The result. The bootstrap produces an infinite hierarchy of observer levels (fundamental particles, bound states, molecules, and beyond), bounded below by minimal loops and bounded above by the total available coherence. This hierarchy is not a contingent accident but a structural consequence of the axioms. Moreover, the self-consistency requirement forces the observer network to be boundaryless — either spatially infinite or finite and topologically compact — since a boundary would violate coherence conservation and leave edge observers without the interaction partners that strong subadditivity (C5) requires (see Multiplicity Is Necessary, Theorem 7.2 and Corollary 7.3).

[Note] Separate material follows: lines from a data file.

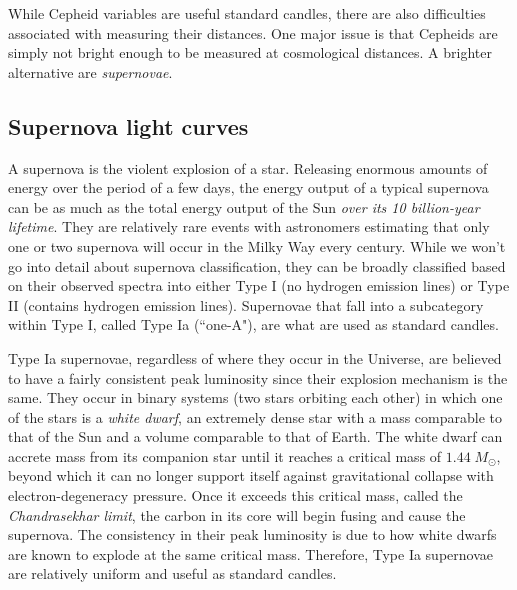 \documentclass[11pt]{article}
\begin{document}

While Cepheid variables are useful standard candles, there are also difficulties associated with measuring their distances. One major issue is that Cepheids are simply not bright enough to be measured at cosmological distances. A brighter alternative are \emph{supernovae}.

\subsection{Supernova light curves}

A supernova is the violent explosion of a star. Releasing enormous amounts of energy over the period of a few days, the energy output of a typical supernova can be as much as the total energy output of the Sun \textsl{over its 10 billion-year lifetime}. They are relatively rare events with astronomers estimating that only one or two supernova will occur in the Milky Way every century. While we won't go into detail about supernova classification, they can be broadly classified based on their observed spectra into either Type I (no hydrogen emission lines) or Type II (contains hydrogen emission lines). Supernovae that fall into a subcategory within Type I, called Type Ia (``one-A"), are what are used as standard candles.

Type Ia supernovae, regardless of where they occur in the Universe, are believed to have a fairly consistent peak luminosity since their explosion mechanism is the same. They occur in binary systems (two stars orbiting each other) in which one of the stars is a \textsl{white dwarf}, an extremely dense star with a mass comparable to that of the Sun and a volume comparable to that of Earth. The white dwarf can accrete mass from its companion star until it reaches a critical mass of $1.44\;M_\odot$, beyond which it can no longer support itself against gravitational collapse with electron-degeneracy pressure. Once it exceeds this critical mass, called the \textsl{Chandrasekhar limit}, the carbon in its core will begin fusing and cause the supernova. The consistency in their peak luminosity is due to how white dwarfs are known to explode at the same critical mass. Therefore, Type Ia supernovae are relatively uniform and useful as standard candles.
\end{document}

Why this matters. The bootstrap is the engine behind essentially all the framework’s predictions about particle physics. It explains why the universe is complex, why bound states exist, and why higher-level sciences (chemistry, biology) are not merely convenient approximations but reflect genuinely irreducible structure.

An honest caveat. The derivation establishes that complexity must arise, but does not by itself determine the rate of complexity growth or which specific structures are stable. Those questions require additional derivations downstream.

Statement

Theorem. Every relational invariant satisfies the observer definition. It is therefore an observer at the next level of the hierarchy. As an observer, it participates in further Type III interactions, generating higher-order relational invariants. This self-reinforcing process — the bootstrap — produces a hierarchy that is closed under iteration and necessary under the axioms.

Derivation

Step 1: Relational Invariants Satisfy the Observer Definition

Theorem 1.1 (Relational invariants are observers). Let $I_{12}$ be a relational invariant generated by a Type III interaction between observers $\mathcal{O}_1 = (\Sigma_1, I_1, \mathcal{B}_1)$ and $\mathcal{O}_2 = (\Sigma_2, I_2, \mathcal{B}_2)$ . Then there exists an observer $\mathcal{O}_{12} = (\Sigma_{12}, I_{12}, \mathcal{B}_{12})$ satisfying (O1)–(O3) and (N1)–(N3) of Observer Definition.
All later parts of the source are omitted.